Arab-American feminists, more than any other segment within the community, advocate identification with people of color with whom they share a history of marginalization and objectification by white, middle-class Americans. (89) This position has also been the springboard for coalition building across the lines of ethnicity as when Japanese-Americans, Jewish-Americans and Arab-Americans joined forces to oppose the infringement on the civil rights of Arab-Americans during the 1991 Gulf War. “Such coalitions”, Lisa Majaj notes, “make clear that it is possible to bridge the insularity of identity politics without diminishing the specificity of ethnic concerns.” (90)
A third area in which Arabs in America reject whiteness is in literary and cultural production. Nowhere is this position flamed more bluntly and provocatively than in Lawrence Joseph’s poetic manifesto “Sand Nigger,” which stresses the links between Arab-American and black marginalization and resistance. (91) This position builds on the radical politics of the 1960s when African-American and Third World leaders like Malcolm X and Gamal Abdul Nasser connected the histories of peoples of African and Arab descent in a common anti-imperialist, anti-white supremacist struggle. More recently, identification with blackness is manifested in the appropriation of hip-hop style and not in a politics of affiliation per se. It is also possible, as Hisham Aidi points out, for this trend to work in reverse in what is being called “the other September 11 effect.” The rise in conversions to Islam in Europe, Latin America and the United States represent a new movement of protest against the hegemonic white West, but the interest in things Arab and Muslim can take odd turns. The wildly popular Brazilian telenovela El Clon, for example, offered a “profusion of Orientalist imagery,” as did the coupling of a burka-like veil and lingerie in a photo-shoot of rapper Li’l Kim. (92)
I have argued elsewhere that the disavowal of whiteness by Arab-Americans cannot be productive in itself and therefore should not be done without consideration of the history of how and why Arabs “became white” in the first place. (93) The idea of Arab whiteness in the United Sates is mainly a legacy of Syrians’ encounter with naturalization law, and of the continued conscious and strategic decisions during the first half of the 20th century to separate themselves from nonwhites, notably blacks and Asians. That these decisions could follow in the wake of the lynching of a member of their community reveals the power of racial violence to silence opposition and dissent. As Brundage observes, “there are many lingering questions about how generations of blacks and whites repressed, forgot, and reshaped their memories of lynching.” (94)
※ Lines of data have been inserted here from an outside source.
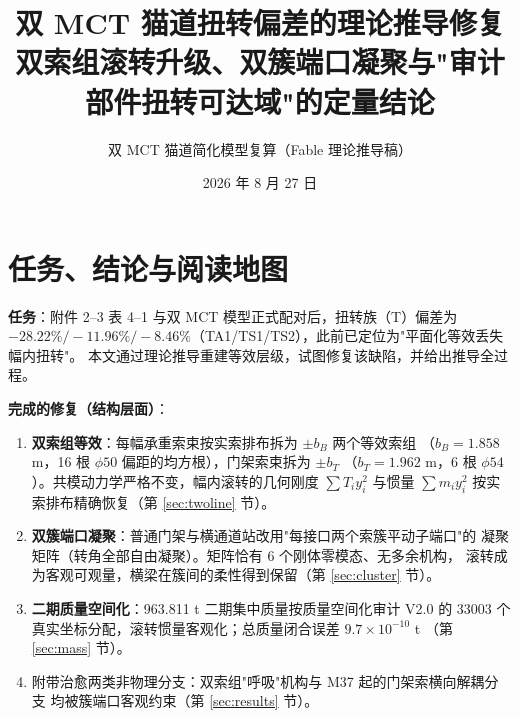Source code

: \documentclass[11pt,a4paper]{ctexart}
\title{\bfseries 双 MCT 猫道扭转偏差的理论推导修复\\
\large 双索组滚转升级、双簇端口凝聚与"审计部件扭转可达域"的定量结论}
\author{双 MCT 猫道简化模型复算（Fable 理论推导稿）}
\date{2026 年 8 月 27 日}
\begin{document}
\maketitle

\noindent{}

\section{任务、结论与阅读地图}

\textbf{任务}：附件 2--3 表 4--1 与双 MCT 模型正式配对后，扭转族（T）偏差为
$-28.22\%/-11.96\%/-8.46\%$（TA1/TS1/TS2），此前已定位为"平面化等效丢失幅内扭转"。
本文通过理论推导重建等效层级，试图修复该缺陷，并给出推导全过程。

\textbf{完成的修复（结构层面）}：
\begin{enumerate}
  \item \textbf{双索组等效}：每幅承重索束按实索排布拆为 $\pm b_B$ 两个等效索组
        （$b_B=1.858$ m，16 根 $\phi50$ 偏距的均方根），门架索束拆为 $\pm b_T$
        （$b_T=1.962$ m，6 根 $\phi54$）。共模动力学严格不变，幅内滚转的几何刚度
        $\sum T_i y_i^2$ 与惯量 $\sum m_i y_i^2$ 按实索排布精确恢复（第 \ref{sec:twoline} 节）。
  \item \textbf{双簇端口凝聚}：普通门架与横通道站改用"每接口两个索簇平动子端口"的
        凝聚矩阵（转角全部自由凝聚）。矩阵恰有 6 个刚体零模态、无多余机构，
        滚转成为客观可观量，横梁在簇间的柔性得到保留（第 \ref{sec:cluster} 节）。
  \item \textbf{二期质量空间化}：963.811 t 二期集中质量按质量空间化审计 V2.0 的
        33003 个真实坐标分配，滚转惯量客观化；总质量闭合误差 $9.7\times10^{-10}$ t
        （第 \ref{sec:mass} 节）。
  \item 附带治愈两类非物理分支：双索组"呼吸"机构与 M37 起的门架索横向解耦分支
        均被簇端口客观约束（第 \ref{sec:results} 节）。
\end{enumerate}
\end{document}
If Arabs in America now disclaim whiteness, they must acknowledge how they benefited from it through access to citizenship, the right to purchase property, and to participate on the white side of the color line in the segregated south where this meant advantages over nonwhites in housing, schools, politics and jobs. Doing so may open up channels of dialogue with groups on whose backs these privileges were gained, and whose fight against racism can be instructive to Arabs who seek ultimately to dismantle race privilege. These efforts may also serve to uncover the submerged history of Syrians like Nicholas and Fannie Romey, whose untimely death form part of the sediment oil which later racialization projects were, and are, being built.
* An earlier version of this article entitled “The Lynching of Nicholas Romey” was presented at the conference on the Lebanese Diaspora, Beirut, Lebanon 2001 and will be published in the proceedings (forthcoming Notre Dame University). This text has authority. I thank Michelle Hartman, Melani McAlister, Maria Elena Martinez and Theresa Mah for their careful reading and suggestions on how to improve the argument. Thanks also to an anonymous reader at Arab Studies Quarterly for several helpful comments, and to my colleague Mike Ross for reading an early draft.
(1.) The article appears in the papers of the NAACP, Part 7, The Anti-Lynching Campaign, 1912-1955, Series A “Anti-Lynching Investigative Files, 1912-1953,” Reel 10, University Publications of America, Inc., 1987.
(2.) Although the Lake City Reporter erroneously described them as “native born Assyrians,” 24 May 1929, p. 1; Miami Herald, 18 May 1929, p. 1, Florida Union Times, 19 May 1929, p. 19; New York Times, 18 May 1929, p. 18, Meraat ul-gharb (Mirror of the West), 23 May 1929. “Syrian” refers to persons originating from the late-Ottoman provinces of bilad al-Sham, or geographical Syria. This area included the present states of Syria, Lebanon, Israel/Palestine and Jordan. While the majority of emigrants from bilad al-Sham to the United States were from what became the Republic of Lebanon, they described themselves as “Syrian,” and were referred to as such in the sources used for this paper. As for Romey’s name, it is most probably an anglicized version of the Arabic “Rumi”, while his first name, Nicholas, is anglicized from Niqula. His wife, Fannie, (who was Syrian) may have also changed her name.
(3.) Syrian World, Vol.3, No. 12 (June 1929), p. 46; Miami Herald, 18 May 1929; New York Times, 18 May 1929.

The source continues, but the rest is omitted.